*Assignment*
Check each line below for "uuspider" and give the count of those that have it, nothing else.

[Saved entries]
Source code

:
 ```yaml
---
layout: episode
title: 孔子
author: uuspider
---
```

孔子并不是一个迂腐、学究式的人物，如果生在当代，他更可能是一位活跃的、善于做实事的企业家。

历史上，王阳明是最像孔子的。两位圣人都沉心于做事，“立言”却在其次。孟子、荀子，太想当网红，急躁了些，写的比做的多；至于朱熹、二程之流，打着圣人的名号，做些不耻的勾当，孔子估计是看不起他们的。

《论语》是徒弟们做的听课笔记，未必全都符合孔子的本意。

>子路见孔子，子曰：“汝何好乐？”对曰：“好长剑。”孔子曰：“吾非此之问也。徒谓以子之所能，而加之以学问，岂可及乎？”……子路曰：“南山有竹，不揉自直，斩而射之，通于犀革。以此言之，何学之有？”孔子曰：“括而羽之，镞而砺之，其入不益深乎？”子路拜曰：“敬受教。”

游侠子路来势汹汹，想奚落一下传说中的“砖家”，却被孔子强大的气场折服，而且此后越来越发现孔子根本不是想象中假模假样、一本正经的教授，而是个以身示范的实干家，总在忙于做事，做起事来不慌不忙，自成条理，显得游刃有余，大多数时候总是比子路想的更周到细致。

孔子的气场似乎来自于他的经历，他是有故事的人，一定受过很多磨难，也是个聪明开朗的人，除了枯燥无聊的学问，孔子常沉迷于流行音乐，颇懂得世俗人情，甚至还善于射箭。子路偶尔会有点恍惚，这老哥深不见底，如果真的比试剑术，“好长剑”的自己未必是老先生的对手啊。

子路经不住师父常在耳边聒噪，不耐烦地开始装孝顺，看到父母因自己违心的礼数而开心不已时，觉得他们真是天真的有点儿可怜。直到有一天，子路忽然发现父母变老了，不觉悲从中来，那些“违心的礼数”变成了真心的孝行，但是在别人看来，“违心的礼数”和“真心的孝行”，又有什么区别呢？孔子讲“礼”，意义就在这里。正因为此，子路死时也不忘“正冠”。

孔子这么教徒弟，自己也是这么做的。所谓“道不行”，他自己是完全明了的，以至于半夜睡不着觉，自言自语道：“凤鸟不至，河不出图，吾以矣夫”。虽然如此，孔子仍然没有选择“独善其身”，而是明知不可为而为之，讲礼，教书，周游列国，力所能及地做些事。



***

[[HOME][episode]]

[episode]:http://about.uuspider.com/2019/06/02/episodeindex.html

==

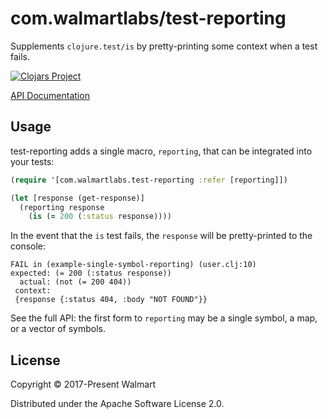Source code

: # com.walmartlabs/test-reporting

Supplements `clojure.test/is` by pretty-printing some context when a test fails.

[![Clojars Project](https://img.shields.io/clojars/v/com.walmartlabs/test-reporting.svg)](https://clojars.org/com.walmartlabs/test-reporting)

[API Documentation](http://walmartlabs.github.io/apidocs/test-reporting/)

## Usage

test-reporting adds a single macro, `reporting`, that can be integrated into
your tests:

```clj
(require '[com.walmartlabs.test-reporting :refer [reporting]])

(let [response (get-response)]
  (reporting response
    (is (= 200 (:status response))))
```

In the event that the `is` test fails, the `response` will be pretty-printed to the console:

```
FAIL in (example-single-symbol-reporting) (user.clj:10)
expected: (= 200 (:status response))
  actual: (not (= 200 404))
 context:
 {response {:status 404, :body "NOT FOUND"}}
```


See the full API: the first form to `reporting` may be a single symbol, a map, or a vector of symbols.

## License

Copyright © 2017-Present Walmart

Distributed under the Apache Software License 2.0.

*Task result*
2